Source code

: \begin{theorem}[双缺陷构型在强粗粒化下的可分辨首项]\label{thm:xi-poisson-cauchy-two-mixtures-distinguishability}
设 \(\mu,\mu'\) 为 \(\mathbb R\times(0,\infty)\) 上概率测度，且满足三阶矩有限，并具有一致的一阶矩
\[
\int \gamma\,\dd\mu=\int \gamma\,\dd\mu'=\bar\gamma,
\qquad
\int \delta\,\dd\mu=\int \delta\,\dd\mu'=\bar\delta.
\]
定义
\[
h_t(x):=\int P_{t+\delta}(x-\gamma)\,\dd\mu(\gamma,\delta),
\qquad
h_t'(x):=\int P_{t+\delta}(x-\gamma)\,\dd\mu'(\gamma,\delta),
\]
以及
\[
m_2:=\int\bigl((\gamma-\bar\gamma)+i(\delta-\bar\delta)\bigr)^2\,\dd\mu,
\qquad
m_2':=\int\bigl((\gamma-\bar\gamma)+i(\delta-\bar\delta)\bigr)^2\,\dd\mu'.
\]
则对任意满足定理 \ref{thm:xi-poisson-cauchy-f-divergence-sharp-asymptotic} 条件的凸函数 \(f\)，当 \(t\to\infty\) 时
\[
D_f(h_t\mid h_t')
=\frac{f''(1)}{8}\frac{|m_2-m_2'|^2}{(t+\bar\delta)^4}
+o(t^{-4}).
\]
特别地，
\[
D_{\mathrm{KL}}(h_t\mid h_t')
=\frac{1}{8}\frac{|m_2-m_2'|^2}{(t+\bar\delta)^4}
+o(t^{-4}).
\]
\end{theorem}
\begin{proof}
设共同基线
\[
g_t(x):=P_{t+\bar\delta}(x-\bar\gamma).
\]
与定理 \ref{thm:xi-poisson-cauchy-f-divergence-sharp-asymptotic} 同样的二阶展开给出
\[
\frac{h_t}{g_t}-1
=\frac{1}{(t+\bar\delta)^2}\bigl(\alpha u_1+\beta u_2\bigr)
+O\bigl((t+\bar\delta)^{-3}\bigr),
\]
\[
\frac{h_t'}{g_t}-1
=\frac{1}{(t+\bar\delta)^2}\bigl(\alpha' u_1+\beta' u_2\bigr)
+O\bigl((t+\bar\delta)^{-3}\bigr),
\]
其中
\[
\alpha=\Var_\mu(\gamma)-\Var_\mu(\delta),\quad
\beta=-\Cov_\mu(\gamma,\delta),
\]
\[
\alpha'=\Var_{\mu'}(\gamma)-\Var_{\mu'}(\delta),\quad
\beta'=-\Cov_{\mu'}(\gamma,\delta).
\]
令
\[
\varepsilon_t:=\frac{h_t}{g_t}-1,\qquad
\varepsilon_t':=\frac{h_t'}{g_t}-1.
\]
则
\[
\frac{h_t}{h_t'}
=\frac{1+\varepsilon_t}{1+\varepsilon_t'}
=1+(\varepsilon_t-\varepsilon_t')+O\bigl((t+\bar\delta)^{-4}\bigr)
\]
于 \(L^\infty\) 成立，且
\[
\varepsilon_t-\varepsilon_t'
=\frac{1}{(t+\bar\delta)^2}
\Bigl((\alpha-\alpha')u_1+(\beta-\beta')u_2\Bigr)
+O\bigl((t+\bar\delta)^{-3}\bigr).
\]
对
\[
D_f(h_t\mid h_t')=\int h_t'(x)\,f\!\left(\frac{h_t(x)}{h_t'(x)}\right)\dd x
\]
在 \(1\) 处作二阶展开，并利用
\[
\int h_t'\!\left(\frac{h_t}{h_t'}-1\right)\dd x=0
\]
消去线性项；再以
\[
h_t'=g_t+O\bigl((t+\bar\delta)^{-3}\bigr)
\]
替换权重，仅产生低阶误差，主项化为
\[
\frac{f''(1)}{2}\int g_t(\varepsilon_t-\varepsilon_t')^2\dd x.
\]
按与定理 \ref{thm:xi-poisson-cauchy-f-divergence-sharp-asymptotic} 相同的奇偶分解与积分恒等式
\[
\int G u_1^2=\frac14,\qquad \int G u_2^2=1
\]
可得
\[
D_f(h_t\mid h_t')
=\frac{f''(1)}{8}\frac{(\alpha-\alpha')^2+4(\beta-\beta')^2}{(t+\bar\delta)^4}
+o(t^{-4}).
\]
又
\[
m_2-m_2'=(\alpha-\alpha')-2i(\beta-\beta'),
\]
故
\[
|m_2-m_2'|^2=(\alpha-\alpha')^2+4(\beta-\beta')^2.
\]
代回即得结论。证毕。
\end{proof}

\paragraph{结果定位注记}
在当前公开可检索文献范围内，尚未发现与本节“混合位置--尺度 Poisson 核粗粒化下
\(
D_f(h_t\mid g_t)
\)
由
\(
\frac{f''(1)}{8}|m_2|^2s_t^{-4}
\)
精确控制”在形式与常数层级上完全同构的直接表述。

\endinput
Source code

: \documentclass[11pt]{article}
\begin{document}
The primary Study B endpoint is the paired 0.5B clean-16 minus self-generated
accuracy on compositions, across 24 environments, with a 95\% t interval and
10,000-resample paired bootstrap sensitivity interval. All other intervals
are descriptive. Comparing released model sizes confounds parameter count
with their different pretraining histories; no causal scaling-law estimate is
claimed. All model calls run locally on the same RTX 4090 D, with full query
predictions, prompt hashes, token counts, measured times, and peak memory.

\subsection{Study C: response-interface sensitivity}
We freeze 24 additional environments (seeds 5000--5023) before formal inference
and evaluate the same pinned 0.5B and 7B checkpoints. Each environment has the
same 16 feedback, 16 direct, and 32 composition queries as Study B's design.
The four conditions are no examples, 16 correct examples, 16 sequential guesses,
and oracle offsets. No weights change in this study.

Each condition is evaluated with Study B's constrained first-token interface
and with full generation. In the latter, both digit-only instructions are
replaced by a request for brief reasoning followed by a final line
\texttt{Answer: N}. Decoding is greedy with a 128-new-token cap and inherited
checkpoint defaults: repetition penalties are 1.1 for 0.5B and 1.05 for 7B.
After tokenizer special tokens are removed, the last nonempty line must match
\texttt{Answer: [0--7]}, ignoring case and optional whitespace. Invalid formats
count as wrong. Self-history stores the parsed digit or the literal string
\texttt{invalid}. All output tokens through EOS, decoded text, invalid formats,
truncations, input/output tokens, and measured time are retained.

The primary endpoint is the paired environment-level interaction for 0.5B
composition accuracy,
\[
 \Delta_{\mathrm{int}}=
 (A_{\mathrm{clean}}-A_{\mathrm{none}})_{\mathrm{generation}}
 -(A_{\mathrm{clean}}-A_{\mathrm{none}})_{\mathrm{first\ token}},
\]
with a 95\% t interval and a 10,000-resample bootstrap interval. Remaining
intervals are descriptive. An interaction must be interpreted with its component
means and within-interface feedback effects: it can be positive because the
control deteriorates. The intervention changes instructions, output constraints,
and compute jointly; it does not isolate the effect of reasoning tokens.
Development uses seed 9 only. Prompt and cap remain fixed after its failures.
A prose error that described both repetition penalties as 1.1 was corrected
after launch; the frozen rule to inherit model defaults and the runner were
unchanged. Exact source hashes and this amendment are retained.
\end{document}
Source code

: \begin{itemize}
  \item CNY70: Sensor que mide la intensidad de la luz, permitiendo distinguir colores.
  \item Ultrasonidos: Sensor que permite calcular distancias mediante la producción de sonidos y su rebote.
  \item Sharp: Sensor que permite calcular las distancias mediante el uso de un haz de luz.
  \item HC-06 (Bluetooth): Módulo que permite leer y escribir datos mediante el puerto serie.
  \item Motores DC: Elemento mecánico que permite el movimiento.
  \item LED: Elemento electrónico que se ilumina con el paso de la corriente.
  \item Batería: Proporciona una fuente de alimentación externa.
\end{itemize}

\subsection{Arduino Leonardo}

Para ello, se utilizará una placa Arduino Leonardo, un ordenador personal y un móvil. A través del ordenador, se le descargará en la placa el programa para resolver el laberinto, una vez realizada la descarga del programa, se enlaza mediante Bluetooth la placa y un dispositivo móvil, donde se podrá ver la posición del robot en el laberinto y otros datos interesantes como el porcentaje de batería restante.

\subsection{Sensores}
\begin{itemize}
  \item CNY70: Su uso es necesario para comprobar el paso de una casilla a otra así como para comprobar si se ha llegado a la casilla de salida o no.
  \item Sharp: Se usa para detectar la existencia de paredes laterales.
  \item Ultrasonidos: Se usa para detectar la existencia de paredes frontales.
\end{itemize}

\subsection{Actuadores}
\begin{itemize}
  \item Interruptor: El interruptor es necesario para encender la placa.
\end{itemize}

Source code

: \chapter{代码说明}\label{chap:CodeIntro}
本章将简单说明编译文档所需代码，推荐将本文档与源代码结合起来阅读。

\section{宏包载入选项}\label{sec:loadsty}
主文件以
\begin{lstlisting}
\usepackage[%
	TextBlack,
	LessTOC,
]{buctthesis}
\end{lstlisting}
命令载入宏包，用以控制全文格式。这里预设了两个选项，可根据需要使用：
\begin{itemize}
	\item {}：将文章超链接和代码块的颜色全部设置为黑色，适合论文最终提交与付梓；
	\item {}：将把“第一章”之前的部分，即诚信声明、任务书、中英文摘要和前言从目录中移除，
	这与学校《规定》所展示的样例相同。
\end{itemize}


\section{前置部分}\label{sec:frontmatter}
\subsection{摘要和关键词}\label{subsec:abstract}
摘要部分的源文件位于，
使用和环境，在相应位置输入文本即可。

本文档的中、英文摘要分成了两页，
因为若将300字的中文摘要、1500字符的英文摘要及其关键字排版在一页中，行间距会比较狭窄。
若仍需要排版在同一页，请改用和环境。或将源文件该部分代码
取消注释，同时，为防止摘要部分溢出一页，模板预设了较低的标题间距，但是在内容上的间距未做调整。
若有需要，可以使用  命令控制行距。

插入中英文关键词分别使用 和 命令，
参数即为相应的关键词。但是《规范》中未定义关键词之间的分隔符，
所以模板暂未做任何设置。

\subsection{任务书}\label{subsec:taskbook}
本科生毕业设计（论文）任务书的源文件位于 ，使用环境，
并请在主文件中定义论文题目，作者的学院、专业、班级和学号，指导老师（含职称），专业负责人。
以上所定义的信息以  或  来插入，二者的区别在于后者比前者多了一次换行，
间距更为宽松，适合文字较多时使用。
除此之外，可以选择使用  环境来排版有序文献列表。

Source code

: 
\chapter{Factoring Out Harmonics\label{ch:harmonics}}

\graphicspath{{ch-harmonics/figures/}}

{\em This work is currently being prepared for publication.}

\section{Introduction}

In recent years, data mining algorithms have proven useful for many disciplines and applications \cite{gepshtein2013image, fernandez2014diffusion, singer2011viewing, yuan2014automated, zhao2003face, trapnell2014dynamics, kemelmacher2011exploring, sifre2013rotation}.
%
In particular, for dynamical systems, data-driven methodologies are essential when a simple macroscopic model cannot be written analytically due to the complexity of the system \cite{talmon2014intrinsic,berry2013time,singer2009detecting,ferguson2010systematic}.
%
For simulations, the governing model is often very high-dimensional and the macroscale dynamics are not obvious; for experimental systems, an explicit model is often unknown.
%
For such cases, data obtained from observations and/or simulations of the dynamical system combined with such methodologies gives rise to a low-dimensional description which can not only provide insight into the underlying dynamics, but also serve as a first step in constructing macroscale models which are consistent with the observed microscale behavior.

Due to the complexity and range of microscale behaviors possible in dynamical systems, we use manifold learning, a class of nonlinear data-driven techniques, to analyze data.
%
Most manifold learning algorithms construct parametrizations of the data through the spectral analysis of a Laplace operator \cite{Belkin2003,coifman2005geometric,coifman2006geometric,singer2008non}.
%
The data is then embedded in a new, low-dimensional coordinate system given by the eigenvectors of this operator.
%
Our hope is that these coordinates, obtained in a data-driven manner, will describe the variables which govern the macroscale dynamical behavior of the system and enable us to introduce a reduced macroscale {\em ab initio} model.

+===+

Work to be completed: Copy whichever lines of the records above contain the word "Ultrasonidos".

The answer:
  \item Ultrasonidos: Sensor que permite calcular distancias mediante la producción de sonidos y su rebote.
  \item Ultrasonidos: Se usa para detectar la existencia de paredes frontales.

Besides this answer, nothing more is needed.